Harold Cohen: AARON
Whitney Museum, New York
February 2024 – May 2024
Can the result of a reciprocal dialogue between a program and a programmer be considered art? Harold Cohen taught us that the answer is yes. Born in 1928 in London, Cohen conceived an artificial intelligence program within his artistic nucleus at the University of California in San Diego in the late 1960s. From 1973 to 1975, he continued developing the project at Stanford‘s Artificial Intelligence Laboratory, naming it AARON, inspired by the biblical character Aaron, spokesperson and mediator for Moses. In various phases of this project, Cohen drew inspiration from children’s drawing processes, which commence with the connection of shapes and lines before the complete representation of objects or people. However, a visit in 1973 to Chalfant Valley, California, further influenced his approach. The petroglyphs in Mono County provided insights to delve into studies on linguistic codes, symbols, and how they can be translated into images. Cohen aimed to transform AARON into a tool capable of exploring the nature of artistic representation, leveraging his experience as a painter and possessing concrete knowledge of key academic principles – color, line, composition, form, and dimension. For instance, he taught AARON to start drawing in the foreground before transitioning to the background and embedded many of his external world and specific object knowledge into its code, making them accessible in the software’s long-term memory. The exhibition Harold Cohen: AARON at the Whitney Museum of New York examines the evolution of the first AI-based artistic creation program, exploring its foundational phases and providing a broad historical perspective on current artificial intelligence tools.

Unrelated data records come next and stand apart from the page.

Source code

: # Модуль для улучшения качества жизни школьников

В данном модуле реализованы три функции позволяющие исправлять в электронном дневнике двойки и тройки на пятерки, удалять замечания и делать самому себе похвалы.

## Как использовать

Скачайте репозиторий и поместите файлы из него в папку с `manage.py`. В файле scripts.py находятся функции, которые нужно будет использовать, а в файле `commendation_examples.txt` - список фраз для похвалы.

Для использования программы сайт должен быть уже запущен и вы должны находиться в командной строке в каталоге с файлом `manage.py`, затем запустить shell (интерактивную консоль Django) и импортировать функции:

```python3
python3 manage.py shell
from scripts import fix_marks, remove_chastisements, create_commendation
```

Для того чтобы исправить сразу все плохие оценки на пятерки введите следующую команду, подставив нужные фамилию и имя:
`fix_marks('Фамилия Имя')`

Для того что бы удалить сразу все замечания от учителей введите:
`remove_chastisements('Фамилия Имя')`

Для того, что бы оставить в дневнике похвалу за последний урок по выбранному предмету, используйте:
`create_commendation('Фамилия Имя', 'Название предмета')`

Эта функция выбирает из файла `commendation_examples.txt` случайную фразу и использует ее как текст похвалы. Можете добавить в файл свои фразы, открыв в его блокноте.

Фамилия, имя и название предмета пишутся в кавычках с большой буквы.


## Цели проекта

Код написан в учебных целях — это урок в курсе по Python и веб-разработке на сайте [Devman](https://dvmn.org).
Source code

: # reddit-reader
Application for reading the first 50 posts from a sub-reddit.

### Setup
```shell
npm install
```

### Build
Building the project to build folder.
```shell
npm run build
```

“What makes AARON so remarkable is that Cohen tried to encode the artistic process and sensibility itself, creating an AI with knowledge of the world that tries to represent it in ever-new freehand line drawings and paintings.”

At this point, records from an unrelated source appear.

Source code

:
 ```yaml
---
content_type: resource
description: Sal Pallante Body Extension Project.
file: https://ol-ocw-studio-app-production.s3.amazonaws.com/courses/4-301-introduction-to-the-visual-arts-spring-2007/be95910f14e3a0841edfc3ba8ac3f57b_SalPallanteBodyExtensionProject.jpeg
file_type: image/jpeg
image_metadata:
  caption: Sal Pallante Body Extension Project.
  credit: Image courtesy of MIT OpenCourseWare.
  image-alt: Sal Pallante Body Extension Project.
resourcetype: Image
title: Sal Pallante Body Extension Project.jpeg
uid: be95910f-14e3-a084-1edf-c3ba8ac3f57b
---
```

Aaron was clearly not a tool in an orthodox sense. It was closer to being a sort of assistant, but not an assistant which could learn what I wanted done by looking at what I did myself, the way any of Rubens’ assistants could see perfectly well for themselves what a Rubens painting was supposed to look like.

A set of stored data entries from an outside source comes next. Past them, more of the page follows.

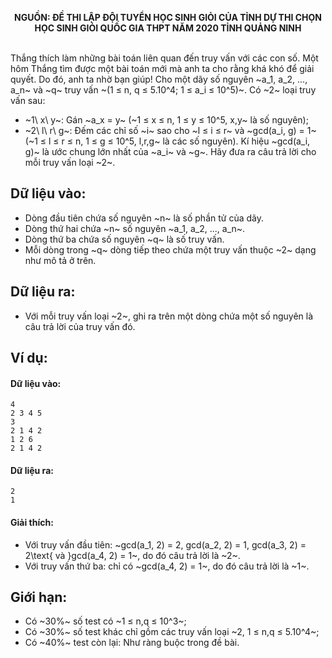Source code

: **<center>NGUỒN: ĐỀ THI LẬP ĐỘI TUYỂN HỌC SINH GIỎI CỦA TỈNH DỰ THI CHỌN HỌC SINH GIỎI QUỐC GIA THPT NĂM 2020 TỈNH QUẢNG NINH</center>**
<br>

Thắng thích làm những bài toán liên quan đến truy vấn với các con số. Một hôm Thắng tìm được một bài toán mới mà anh ta cho rằng khá khó để giải quyết. Do đó, anh ta nhờ bạn giúp!
Cho một dãy số nguyên ~a_1, a_2, ..., a_n~ và ~q~ truy vấn ~(1 ≤ n, q ≤ 5.10^4; 1 ≤ a_i ≤ 10^5)~. Có ~2~ loại truy vấn sau:
- ~1\ x\ y~: Gán ~a_x = y~ (~1 ≤ x ≤ n, 1 ≤ y ≤ 10^5, x,y~ là số nguyên); 
- ~2\ l\ r\ g~: Đếm các chỉ số ~i~ sao cho ~l ≤ i ≤ r~ và ~gcd(a_i, g) = 1~ (~1 ≤ l ≤ r ≤ n, 1 ≤ g ≤ 10^5, l,r,g~ là các số nguyên). Kí hiệu ~gcd(a_i, g)~ là ước chung lớn nhất của ~a_i~ và ~g~.
Hãy đưa ra câu trả lời cho mỗi truy vấn loại ~2~.

## Dữ liệu vào:
- Dòng đầu tiên chứa số nguyên ~n~ là số phần tử của dãy. 
- Dòng thứ hai chứa ~n~ số nguyên ~a_1, a_2, ..., a_n~. 
- Dòng thứ ba chứa số nguyên ~q~ là số truy vấn. 
- Mỗi dòng trong ~q~ dòng tiếp theo chứa một truy vấn thuộc ~2~ dạng như mô tả ở trên.

## Dữ liệu ra:
- Với mỗi truy vấn loại ~2~, ghi ra trên một dòng chứa một số nguyên là câu trả lời của truy vấn đó.

## Ví dụ:
#### Dữ liệu vào:
```
4
2 3 4 5
3
2 1 4 2
1 2 6
2 1 4 2
```

#### Dữ liệu ra:
```
2
1
```

#### Giải thích:
- Với truy vấn đầu tiên: ~gcd(a_1, 2) = 2, gcd(a_2, 2) = 1,  gcd(a_3, 2) = 2\text{ và }gcd(a_4, 2) = 1~, do đó câu trả lời là ~2~.
- Với truy vấn thứ ba: chỉ có ~gcd(a_4, 2) = 1~, do đó câu trả lời là ~1~.

## Giới hạn:
- Có ~30\%~ số test có ~1 ≤ n,q ≤ 10^3~;
- Có ~30\%~ số test khác chỉ gồm các truy vấn loại ~2, 1 ≤ n,q ≤ 5.10^4~;
- Có ~40\%~ test còn lại: Như ràng buộc trong đề bài.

Fundamentally different from the processes of currently popular AI software, AARON is a procedural system that mimics human decision-making to create images. Contemporary creation tools rely on algorithms that establish associations between images and textual descriptions and, based on user inputs, generate outputs constructed from extensive datasets of pre-existing images. In contrast, AARON determines its outputs through rules and instructions to complete tasks based on the knowledge encoded in its memory. Evolving through different phases, the software’s proficiency in these knowledge areas became the criterion for measuring success in realizing the program’s drawings, which were primarily abstract in the early experimental years. AARON could only produce monochromatic line drawings initially, and Cohen manually added color to black-and-white drawings with a pen plotter, generating images on paper. As AARON‘s capabilities advanced, Cohen’s code focused on figures, often pairing them with plants or flowers in compositions. Simultaneously, the challenge lay in the blindness of the computerized system: while human cognitive systems develop by engaging with an external reality, AARON‘s cognitive system had to learn to see in the dark.
The transition of AARON from abstraction to figuration towards the end of the 1980s represented both a technical and conceptual shift, requiring the software to have a different and more tangible understanding of the external world to be able to create characters and surrounding scenes that are humanly recognizable. Cohen’s evolving code enhanced AARON‘s capabilities by adopting strategies from painters‘ processes, pushing the program to develop fundamental structures for representing humans. An example of this visible output is the painting Untitled, Bathers Series (1986), which alludes to one of the most famous works by Paul Cézanne. Featuring rocks and flowers alongside other abstracted figures that begin to vaguely approach more traditional human forms, the works of this phase actually reveal a connection with the later variations of the AARON software from the 2000s, which managed to depict various types of layered foliage and plant life: without stored descriptions regarding floral species, it succeeded in painting multiple specimens of plants based solely on rules regarding their dimensions, branching levels, and leaf formation processes. In the 1990s, Cohen finally managed to teach AARON to apply colors autonomously. After stating, AARON drew so much better than [I] did, Cohen definitively abandoned his individual practice.
“We are in the process of coming to terms with the fact that intelligence no longer means, uniquely, human intelligence”.